Who Cleans The Billionaire Factory

We often make the point at The Lever that private equity has been a bad deal for public pension funds managing the retirement savings for unionized teachers, firefighters, police officers, and other government workers. State and local retirement systems have plowed fortunes into private equity, chasing higher returns that haven’t materialized, with high-fee investments that could soon blow up.

At the end of the day, the fees have primarily served to help make a small number of Wall Street executives exorbitantly rich — leading French economist Ludovic Phalippou to name the private equity industry “the Billionaire Factory.”

But then there’s the issue of what public pension officials are actually investing in when they hand government workers’ retirement savings over to private equity firms. What companies are private equity funds buying with workers’ money? Whose work supports the Billionaire Factory?

The answers to these questions are disturbing.

Last week, The Lever dove headfirst into this topic, which is at the heart of two of the darker stories in recent news.

In recent weeks, the Labor Department announced it fined a sanitation contract company, Packers Sanitation Services Inc., for employing more than a hundred children, some as young as 13, to clean slaughterhouses for giant meatpacking conglomerates.

The kids, reportedly mostly undocumented migrants, were using hazardous chemicals to sanitize dangerous machinery and blood-soaked floors — for a company that a 2017 Businessweek profile identified as potentially the most dangerous employer in America.

That Businessweek profile came out less than a year before the Blackstone Group, the world’s largest private equity firm, bought Packers. Blackstone’s CEO, conservative mega-donor Stephen Schwarzman, took home $1.3 billion last year.

The Labor Department is also reportedly investigating a contract baking manufacturer, Hearthside Food Solutions, for hiring migrant children in one of its factories, which manufacture and package snacks and cereal for some of the biggest brand-names in America like General Mills and Quaker Oats, following a New York Times exposé.

Both companies, Packers and Hearthside, have gone through a series of private equity acquisitions over the past two decades. Our report traced how government workers’ retirement dollars have helped fund many of those acquisitions along the way.

The Blackstone fund that bought Packers, for instance, received investments from state retirement systems in California, New York, and North Carolina.

This is how public pension officials have chosen to deploy retirees’ savings — investing in private equity funds that are motivated to seek profits anywhere possible, no matter the social consequences — and that includes buying companies premised on outsourcing factory labor.

Investors in private equity funds can’t tell the future, and don’t know exactly how private equity funds will use their money. But public pension officials in Pennsylvania knew from the start that Packers’ first private equity buyer was eager to target the “industrial outsourcing” sector. They invested $100 million worth of workers’ savings in the fund, anyway.

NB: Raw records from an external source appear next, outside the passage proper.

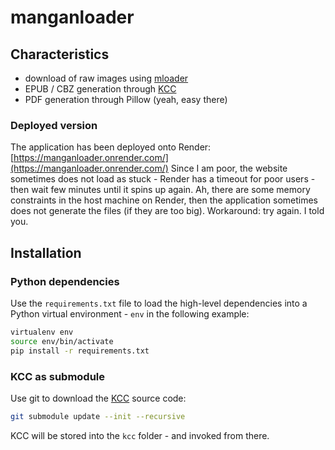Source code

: # manganloader

## Characteristics
- download of raw images using [mloader](https://github.com/hurlenko/mloader)
- EPUB / CBZ generation through [KCC](https://github.com/ciromattia/kcc/tree/master)
- PDF generation through Pillow (yeah, easy there)

### Deployed version
The application has been deployed onto Render:
[https://manganloader.onrender.com/](https://manganloader.onrender.com/)
Since I am poor, the website sometimes does not load as stuck - Render has a timeout for poor users - then wait few minutes until it spins up again.
Ah, there are some memory constraints in the host machine on Render, then the application sometimes does not generate the files (if they are too big). Workaround: try again. I told you.

## Installation
### Python dependencies
Use the `requirements.txt` file to load the high-level dependencies into a Python virtual environment - `env` in the following example:
```bash
virtualenv env
source env/bin/activate
pip install -r requirements.txt
```
### KCC as submodule
Use git to download the [KCC](https://github.com/ciromattia/kcc/tree/master) source code:
```bash
git submodule update --init --recursive
```
KCC will be stored into the `kcc` folder - and invoked from there.
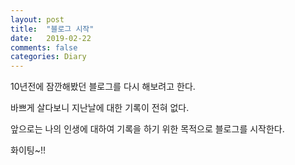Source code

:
 ```yaml
---
layout: post
title:  "블로그 시작"
date:   2019-02-22
comments: false
categories: Diary
---
```

10년전에 잠깐해봤던 블로그를 다시 해보려고 한다.

바쁘게 살다보니 지난날에 대한 기록이 전혀 없다.

앞으로는 나의 인생에 대하여 기록을 하기 위한 목적으로 블로그를 시작한다.

화이팅~!!

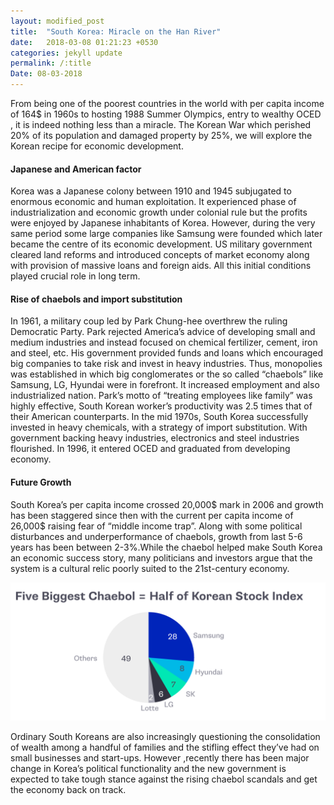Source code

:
 ```yaml
---
layout: modified_post
title:  "South Korea: Miracle on the Han River"
date:   2018-03-08 01:21:23 +0530
categories: jekyll update
permalink: /:title
Date: 08-03-2018
---
```


From being one of the poorest countries in the world with per capita income of 164$ in 1960s to hosting 1988 Summer Olympics, entry to wealthy OCED , it is indeed nothing less than a miracle. The Korean War which perished 20% of its population and damaged property by 25%, we will explore the Korean recipe for economic development.

#### Japanese and American factor

Korea was a Japanese colony between 1910 and 1945 subjugated to enormous economic and human exploitation. It experienced phase of industrialization and economic growth under colonial rule but the profits were enjoyed by Japanese inhabitants of Korea. However, during the very same period some large companies like Samsung were founded which later became the centre of its economic development. US military government cleared land reforms and  introduced concepts of market economy along with provision of massive loans and foreign aids. All this initial conditions played crucial role in long term.

#### Rise of chaebols and import substitution

In 1961, a military coup led by Park Chung-hee overthrew the ruling Democratic Party. Park rejected America’s advice of developing small and medium industries and instead focused on chemical fertilizer, cement, iron and steel, etc. His government provided funds and loans which encouraged big companies to take risk and invest in heavy industries. Thus, monopolies was established in which big conglomerates or the so called “chaebols”  like Samsung, LG, Hyundai were in forefront. It increased employment and also industrialized nation. Park’s motto of “treating employees like family” was highly effective, South Korean worker’s productivity was 2.5 times that of their American counterparts. In the mid 1970s, South Korea successfully invested in heavy chemicals, with a strategy of import substitution. With government backing heavy industries, electronics and steel industries flourished. In 1996, it entered OCED and graduated from developing economy.

#### Future Growth

South Korea’s per capita income crossed 20,000$ mark in 2006 and growth has been staggered since then with the current per capita income of 26,000$ raising fear of “middle income trap”. Along with some political disturbances and underperformance of chaebols, growth from last 5-6 years has been between 2-3%.While the chaebol helped make South Korea an economic success story, many politicians and investors argue that the system is a cultural relic poorly suited to the 21st-century economy. 

![Price-income]( ./../assets/korean-chart.png)

Ordinary South Koreans are also increasingly questioning the consolidation of wealth among a handful of families and the stifling effect they’ve had on small businesses and start-ups. However ,recently there has been major change in Korea’s political functionality and the new government is expected to take tough stance against the rising chaebol scandals and get the economy back on track.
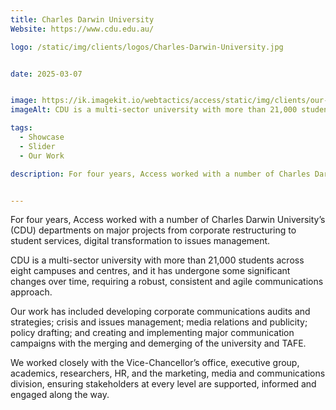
 ```yaml
---
title: Charles Darwin University 
Website: https://www.cdu.edu.au/

logo: /static/img/clients/logos/Charles-Darwin-University.jpg


date: 2025-03-07


image: https://ik.imagekit.io/webtactics/access/static/img/clients/our-work/Charles-Darwin-University_O3m9RCQXT.jpg
imageAlt: CDU is a multi-sector university with more than 21,000 students across eight campuses and centres, and it has undergone some significant changes over time, requiring a robust, consistent and agile communications approach.

tags:
  - Showcase
  - Slider
  - Our Work

description: For four years, Access worked with a number of Charles Darwin University’s (CDU) departments on major projects from corporate restructuring to student services, digital transformation to issues management. 


---
```

For four years, Access worked with a number of Charles Darwin University’s (CDU) departments on major projects from corporate restructuring to student services, digital transformation to issues management. 

CDU is a multi-sector university with more than 21,000 students across eight campuses and centres, and it has undergone some significant changes over time, requiring a robust, consistent and agile communications approach.

Our work has included developing corporate communications audits and strategies; crisis and issues management; media relations and publicity; policy drafting; and creating and implementing major communication campaigns with the merging and demerging of the university and TAFE.

We worked closely with the Vice-Chancellor’s office, executive group, academics, researchers, HR, and the marketing, media and communications division, ensuring stakeholders at every level are supported, informed and engaged along the way.









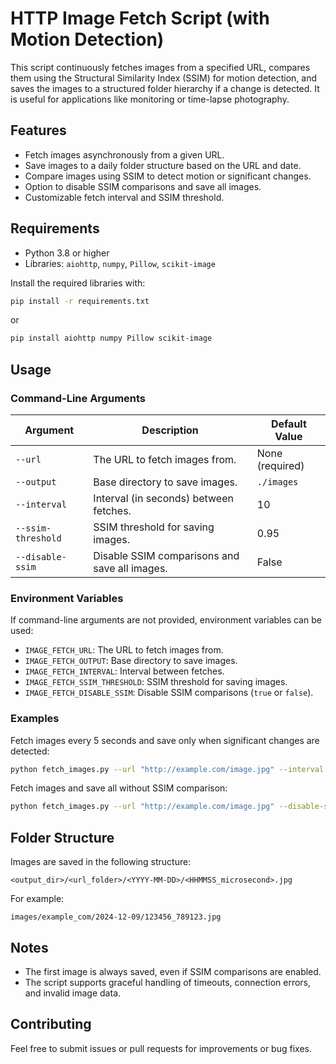 # HTTP Image Fetch Script (with Motion Detection)

This script continuously fetches images from a specified URL, compares them using the Structural Similarity Index (SSIM) for motion detection, and saves the images to a structured folder hierarchy if a change is detected. It is useful for applications like monitoring or time-lapse photography.

## Features

- Fetch images asynchronously from a given URL.
- Save images to a daily folder structure based on the URL and date.
- Compare images using SSIM to detect motion or significant changes.
- Option to disable SSIM comparisons and save all images.
- Customizable fetch interval and SSIM threshold.

## Requirements

- Python 3.8 or higher
- Libraries: `aiohttp`, `numpy`, `Pillow`, `scikit-image`

Install the required libraries with:


```bash
pip install -r requirements.txt
```
or 
```bash
pip install aiohttp numpy Pillow scikit-image
```

## Usage

### Command-Line Arguments

| Argument            | Description                                      | Default Value                  |
|---------------------|--------------------------------------------------|--------------------------------|
| `--url`             | The URL to fetch images from.                   | None (required)               |
| `--output`          | Base directory to save images.                  | `./images`                    |
| `--interval`        | Interval (in seconds) between fetches.          | 10                             |
| `--ssim-threshold`  | SSIM threshold for saving images.               | 0.95                          |
| `--disable-ssim`    | Disable SSIM comparisons and save all images.   | False                         |

### Environment Variables

If command-line arguments are not provided, environment variables can be used:

- `IMAGE_FETCH_URL`: The URL to fetch images from.
- `IMAGE_FETCH_OUTPUT`: Base directory to save images.
- `IMAGE_FETCH_INTERVAL`: Interval between fetches.
- `IMAGE_FETCH_SSIM_THRESHOLD`: SSIM threshold for saving images.
- `IMAGE_FETCH_DISABLE_SSIM`: Disable SSIM comparisons (`true` or `false`).

### Examples

Fetch images every 5 seconds and save only when significant changes are detected:

```bash
python fetch_images.py --url "http://example.com/image.jpg" --interval 5 --output "./images" --ssim-threshold 0.9
```

Fetch images and save all without SSIM comparison:

```bash
python fetch_images.py --url "http://example.com/image.jpg" --disable-ssim
```

## Folder Structure

Images are saved in the following structure:

```
<output_dir>/<url_folder>/<YYYY-MM-DD>/<HHMMSS_microsecond>.jpg
```

For example:

```
images/example_com/2024-12-09/123456_789123.jpg
```

## Notes

- The first image is always saved, even if SSIM comparisons are enabled.
- The script supports graceful handling of timeouts, connection errors, and invalid image data.

## Contributing

Feel free to submit issues or pull requests for improvements or bug fixes.



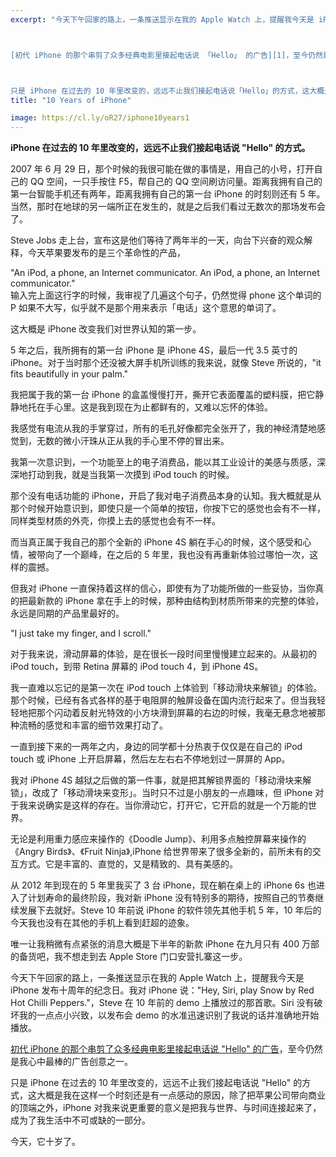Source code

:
 ```yaml
---
excerpt: "今天下午回家的路上，一条推送显示在我的 Apple Watch 上，提醒我今天是 iPhone 发布十周年的纪念日。我对 iPhone 说：「Hey, Siri, play Snow by Red Hot Chilli Peppers.」，Steve 在 10 年前的 demo 上播放过的那首歌。Siri 没有破坏我的一点点小兴致，以发布会 demo 的水准迅速识别了我说的话并准确地开始播放。



[初代 iPhone 的那个串剪了众多经典电影里接起电话说 「Hello」 的广告][1]，至今仍然是我心中最棒的广告创意之一。



只是 iPhone 在过去的 10 年里改变的，远远不止我们接起电话说「Hello」的方式，这大概是我在这样一个时刻还是有一点感动的原因，除了把苹果公司带向商业的顶端之外，iPhone 对我来说更重要的意义是把我与世界、与时间连接起来了，成为了我生活中不可或缺的一部分。"
title: "10 Years of iPhone"

image: https://cl.ly/oR27/iphone10years1
---
```



__iPhone 在过去的 10 年里改变的，远远不止我们接起电话说 "Hello" 的方式。__

2007 年 6 月 29 日，那个时候的我很可能在做的事情是，用自己的小号，打开自己的 QQ 空间，一只手按住 F5，帮自己的 QQ 空间刷访问量。距离我拥有自己的第一台智能手机还有两年，距离我拥有自己的第一台 iPhone 的时刻则还有 5 年。  
当然，那时在地球的另一端所正在发生的，就是之后我们看过无数次的那场发布会了。

Steve Jobs 走上台，宣布这是他们等待了两年半的一天，向台下兴奋的观众解释，今天苹果要发布的是三个革命性的产品，

"An iPod, a phone, an Internet communicator. An iPod, a phone, an Internet communicator."  
输入完上面这行字的时候，我审视了几遍这个句子，仍然觉得 phone 这个单词的 P 如果不大写，似乎就不是那个用来表示「电话」这个意思的单词了。

这大概是 iPhone 改变我们对世界认知的第一步。

5 年之后，我所拥有的第一台 iPhone 是 iPhone 4S，最后一代 3.5 英寸的 iPhone。对于当时那个还没被大屏手机所训练的我来说，就像 Steve 所说的，"it fits beautifully in your palm."

我把属于我的第一台 iPhone 的盒盖慢慢打开，撕开它表面覆盖的塑料膜，把它静静地托在手心里。这是我到现在为止都鲜有的，又难以忘怀的体验。

我感觉有电流从我的手掌穿过，所有的毛孔好像都完全张开了，我的神经清楚地感觉到，无数的微小汗珠从正从我的手心里不停的冒出来。

我第一次意识到，一个功能至上的电子消费品，能以其工业设计的美感与质感，深深地打动到我，就是当我第一次摸到 iPod touch 的时候。

那个没有电话功能的 iPhone，开启了我对电子消费品本身的认知。我大概就是从那个时候开始意识到，即使只是一个简单的按钮，你按下它的感觉也会有不一样，同样类型材质的外壳，你摸上去的感觉也会有不一样。

而当真正属于我自己的那个全新的 iPhone 4S 躺在手心的时候，这个感受和心情，被带向了一个巅峰，在之后的 5 年里，我也没有再重新体验过哪怕一次，这样的震撼。

但我对 iPhone 一直保持着这样的信心，即使有为了功能所做的一些妥协，当你真的把最新款的 iPhone 拿在手上的时候，那种由结构到材质所带来的完整的体验，永远是同期的产品里最好的。

"I just take my finger, and I scroll."

对于我来说，滑动屏幕的体验，是在很长一段时间里慢慢建立起来的。从最初的 iPod touch，到带 Retina 屏幕的 iPod touch 4，到 iPhone 4S。

我一直难以忘记的是第一次在 iPod touch 上体验到「移动滑块来解锁」的体验。那个时候，已经有各式各样的基于电阻屏的触屏设备在国内流行起来了。但当我轻轻地把那个闪动着反射光特效的小方块滑到屏幕的右边的时候，我毫无悬念地被那种流畅的感觉和丰富的细节效果打动了。

一直到接下来的一两年之内，身边的同学都十分热衷于仅仅是在自己的 iPod touch 或 iPhone 上开启屏幕，然后左左右右不停地划过一屏屏的 App。

我对 iPhone 4S 越狱之后做的第一件事，就是把其解锁界面的「移动滑块来解锁」，改成了「移动滑块来变形」。当时只不过是小朋友的一点趣味，但 iPhone 对于我来说确实是这样的存在。当你滑动它，打开它，它开启的就是一个万能的世界。

无论是利用重力感应来操作的《Doodle Jump》、利用多点触控屏幕来操作的《Angry Birds》、《Fruit Ninja》,iPhone 给世界带来了很多全新的，前所未有的交互方式。它是丰富的、直觉的，又是精致的、具有美感的。

从 2012 年到现在的 5 年里我买了 3 台 iPhone，现在躺在桌上的 iPhone 6s 也进入了计划寿命的最终阶段，我对新 iPhone 没有特别多的期待，按照自己的节奏继续发展下去就好。Steve 10 年前说 iPhone 的软件领先其他手机 5 年，10 年后的今天我也没有在其他的手机上看到赶超的迹象。

唯一让我稍微有点紧张的消息大概是下半年的新款 iPhone 在九月只有 400 万部的备货吧，我不想走到去 Apple Store 门口安营扎寨这一步。

今天下午回家的路上，一条推送显示在我的 Apple Watch 上，提醒我今天是 iPhone 发布十周年的纪念日。我对 iPhone 说："Hey, Siri, play Snow by Red Hot Chilli Peppers."，Steve 在 10 年前的 demo 上播放过的那首歌。Siri 没有破坏我的一点点小兴致，以发布会 demo 的水准迅速识别了我说的话并准确地开始播放。

[初代 iPhone 的那个串剪了众多经典电影里接起电话说 "Hello" 的广告][2]，至今仍然是我心中最棒的广告创意之一。

只是 iPhone 在过去的 10 年里改变的，远远不止我们接起电话说 "Hello" 的方式，这大概是我在这样一个时刻还是有一点感动的原因，除了把苹果公司带向商业的顶端之外，iPhone 对我来说更重要的意义是把我与世界、与时间连接起来了，成为了我生活中不可或缺的一部分。

今天，它十岁了。

[1]:	https://www.youtube.com/watch?v=mmiWTKZzBLY
[2]:	https://www.youtube.com/watch?v=mmiWTKZzBLY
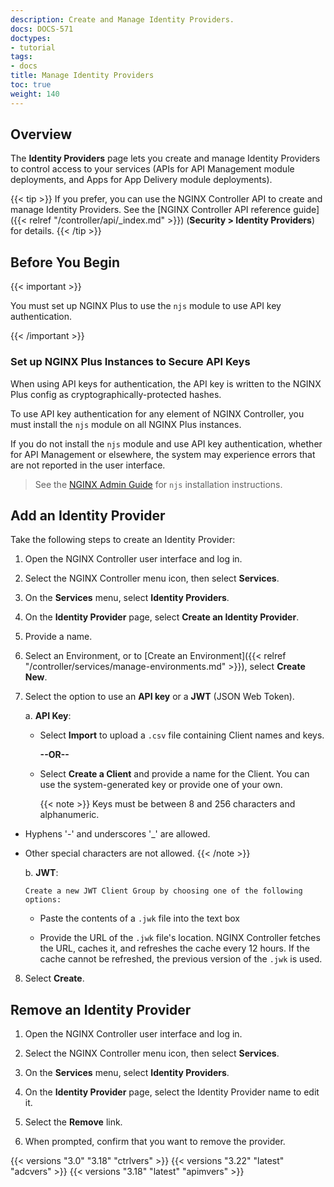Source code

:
 ```yaml
---
description: Create and Manage Identity Providers.
docs: DOCS-571
doctypes:
- tutorial
tags:
- docs
title: Manage Identity Providers
toc: true
weight: 140
---
```


## Overview

The **Identity Providers** page lets you create and manage Identity Providers to control access to your services (APIs for API Management module deployments, and Apps for App Delivery module deployments).

{{< tip >}}
If you prefer, you can use the NGINX Controller API to create and manage Identity Providers. See the [NGINX Controller API reference guide]({{< relref "/controller/api/_index.md" >}}) (**Security > Identity Providers**) for details.
{{< /tip >}}

## Before You Begin

{{< important >}}

You must set up NGINX Plus to use the `njs` module to use API key authentication.

{{< /important >}}

### Set up NGINX Plus Instances to Secure API Keys

When using API keys for authentication, the API key is written to the NGINX Plus config as cryptographically-protected hashes.

To use API key authentication for any element of NGINX Controller, you must install the `njs` module on all NGINX Plus instances.

If you do not install the `njs` module and use API key authentication, whether for API Management or elsewhere, the system may experience errors that are not reported in the user interface.

> See the [NGINX Admin Guide](https://docs.nginx.com/nginx/admin-guide/dynamic-modules/nginscript/) for `njs` installation instructions.

## Add an Identity Provider

Take the following steps to create an Identity Provider:

1. Open the NGINX Controller user interface and log in.

2. Select the NGINX Controller menu icon, then select **Services**.

3. On the **Services** menu, select **Identity Providers**.

4. On the **Identity Provider** page, select **Create an Identity Provider**.

5. Provide a name.

6. Select an Environment, or to [Create an Environment]({{< relref "/controller/services/manage-environments.md" >}}), select **Create New**.

7. Select the option to use an **API key** or a **JWT** (JSON Web Token).

    a. **API Key**:

      - Select **Import** to upload a `.csv` file containing Client names and keys.

        **--OR--**

      - Select **Create a Client** and provide a name for the Client. You can use the system-generated key or provide one of your own.

        {{< note >}}
Keys must be between 8 and 256 characters and alphanumeric.

- Hyphens '-' and underscores '_' are allowed.
- Other special characters are not allowed.
        {{< /note >}}

    b. **JWT**:

      Create a new JWT Client Group by choosing one of the following options:

  - Paste the contents of a `.jwk` file into the text box

  - Provide the URL of the `.jwk` file's location. NGINX Controller fetches the URL, caches it, and refreshes the cache every 12 hours. If the cache cannot be refreshed, the previous version of the `.jwk` is used.

8. Select **Create**.

## Remove an Identity Provider

1. Open the NGINX Controller user interface and log in.

2. Select the NGINX Controller menu icon, then select **Services**.

3. On the **Services** menu, select **Identity Providers**.

4. On the **Identity Provider** page, select the Identity Provider name to edit it.

5. Select the **Remove** link.

6. When prompted, confirm that you want to remove the provider.


{{< versions "3.0" "3.18" "ctrlvers" >}}
{{< versions "3.22" "latest" "adcvers" >}}
{{< versions "3.18" "latest" "apimvers" >}}
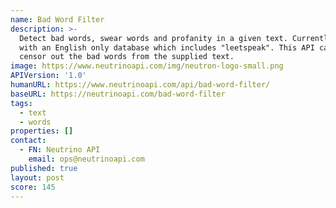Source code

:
 ```yaml
---
name: Bad Word Filter
description: >-
  Detect bad words, swear words and profanity in a given text. Currently works
  with an English only database which includes "leetspeak". This API can also
  censor out the bad words from the supplied text.
image: https://www.neutrinoapi.com/img/neutron-logo-small.png
APIVersion: '1.0'
humanURL: https://www.neutrinoapi.com/api/bad-word-filter/
baseURL: https://neutrinoapi.com/bad-word-filter
tags:
  - text
  - words
properties: []
contact:
  - FN: Neutrino API
    email: ops@neutrinoapi.com
published: true
layout: post
score: 145
---
```

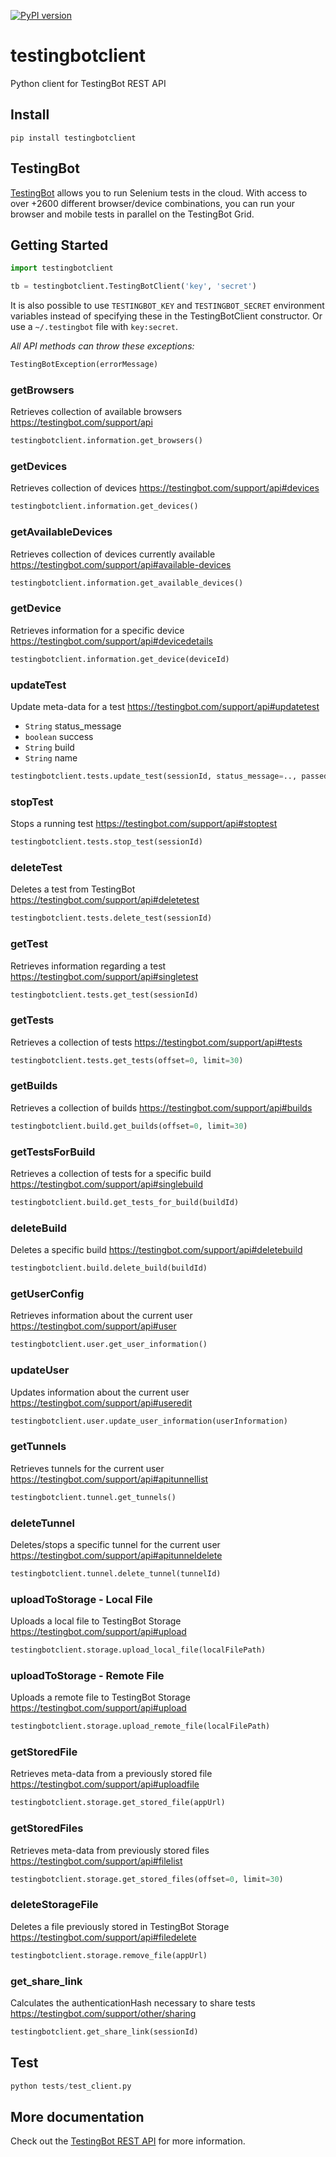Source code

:[![PyPI version](https://badge.fury.io/py/testingbotclient.svg)](https://badge.fury.io/py/testingbotclient)

# testingbotclient

Python client for TestingBot REST API

## Install

```shell
pip install testingbotclient
```

## TestingBot
[TestingBot](https://testingbot.com/) allows you to run Selenium tests in the cloud.
With access to over +2600 different browser/device combinations, you can run your browser and mobile tests in parallel on the TestingBot Grid.

## Getting Started

```python
import testingbotclient

tb = testingbotclient.TestingBotClient('key', 'secret')
```

It is also possible to use `TESTINGBOT_KEY` and `TESTINGBOT_SECRET` environment variables instead of specifying these in the TestingBotClient constructor. Or use a `~/.testingbot` file with `key:secret`.


*All API methods can throw these exceptions:*

```python
TestingBotException(errorMessage)
```

### getBrowsers
Retrieves collection of available browsers
<https://testingbot.com/support/api>


```python
testingbotclient.information.get_browsers()
```

### getDevices
Retrieves collection of devices
<https://testingbot.com/support/api#devices>

```python
testingbotclient.information.get_devices()
```

### getAvailableDevices
Retrieves collection of devices currently available
<https://testingbot.com/support/api#available-devices>

```python
testingbotclient.information.get_available_devices()
```

### getDevice
Retrieves information for a specific device
<https://testingbot.com/support/api#devicedetails>

```python
testingbotclient.information.get_device(deviceId)
```

### updateTest
Update meta-data for a test
<https://testingbot.com/support/api#updatetest>

- `String` status_message
- `boolean` success
- `String` build
- `String` name


```python
testingbotclient.tests.update_test(sessionId, status_message=.., passed=1|0, build=.., name=..)
```

### stopTest
Stops a running test
<https://testingbot.com/support/api#stoptest>


```python
testingbotclient.tests.stop_test(sessionId)
```

### deleteTest
Deletes a test from TestingBot
<https://testingbot.com/support/api#deletetest>


```python
testingbotclient.tests.delete_test(sessionId)
```

### getTest
Retrieves information regarding a test
<https://testingbot.com/support/api#singletest>


```python
testingbotclient.tests.get_test(sessionId)
```

### getTests
Retrieves a collection of tests
<https://testingbot.com/support/api#tests>


```python
testingbotclient.tests.get_tests(offset=0, limit=30)
```

### getBuilds
Retrieves a collection of builds
<https://testingbot.com/support/api#builds>


```python
testingbotclient.build.get_builds(offset=0, limit=30)
```

### getTestsForBuild
Retrieves a collection of tests for a specific build
<https://testingbot.com/support/api#singlebuild>


```python
testingbotclient.build.get_tests_for_build(buildId)
```

### deleteBuild
Deletes a specific build
<https://testingbot.com/support/api#deletebuild>


```python
testingbotclient.build.delete_build(buildId)
```

### getUserConfig
Retrieves information about the current user
<https://testingbot.com/support/api#user>


```python
testingbotclient.user.get_user_information()
```

### updateUser
Updates information about the current user
<https://testingbot.com/support/api#useredit>


```python
testingbotclient.user.update_user_information(userInformation)
```

### getTunnels
Retrieves tunnels for the current user
<https://testingbot.com/support/api#apitunnellist>


```python
testingbotclient.tunnel.get_tunnels()
```

### deleteTunnel
Deletes/stops a specific tunnel for the current user
<https://testingbot.com/support/api#apitunneldelete>


```python
testingbotclient.tunnel.delete_tunnel(tunnelId)
```

### uploadToStorage - Local File
Uploads a local file to TestingBot Storage
<https://testingbot.com/support/api#upload>


```python
testingbotclient.storage.upload_local_file(localFilePath)
```

### uploadToStorage - Remote File
Uploads a remote file to TestingBot Storage
<https://testingbot.com/support/api#upload>


```python
testingbotclient.storage.upload_remote_file(localFilePath)
```

### getStoredFile
Retrieves meta-data from a previously stored file
<https://testingbot.com/support/api#uploadfile>


```python
testingbotclient.storage.get_stored_file(appUrl)
```

### getStoredFiles
Retrieves meta-data from previously stored files
<https://testingbot.com/support/api#filelist>


```python
testingbotclient.storage.get_stored_files(offset=0, limit=30)
```

### deleteStorageFile
Deletes a file previously stored in TestingBot Storage
<https://testingbot.com/support/api#filedelete>


```python
testingbotclient.storage.remove_file(appUrl)
```

### get_share_link
Calculates the authenticationHash necessary to share tests
<https://testingbot.com/support/other/sharing>


```python
testingbotclient.get_share_link(sessionId)
```

## Test

```python
python tests/test_client.py
```

## More documentation

Check out the [TestingBot REST API](https://testingbot.com/support/api) for more information.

Outsourcing invariably means paying workers lower wages; outsourcing factory work inevitably means underpaying workers to perform hazardous jobs.

It should come as no surprise that Packers has reportedly relied heavily on undocumented workers to clean meatpacking plants, since the overnight sanitation workers get paid substantially less than workers on day shifts. Perhaps it should be equally unsurprising both Packers and Hearthside were eventually accused of illegally employing migrant children.

We already knew public employees were helping fund the Billionaire Factory. Now, we’ve learned who cleans it: the most vulnerable workers in America, including children, who are risking life and limb to make some of the wealthiest people in the world even richer.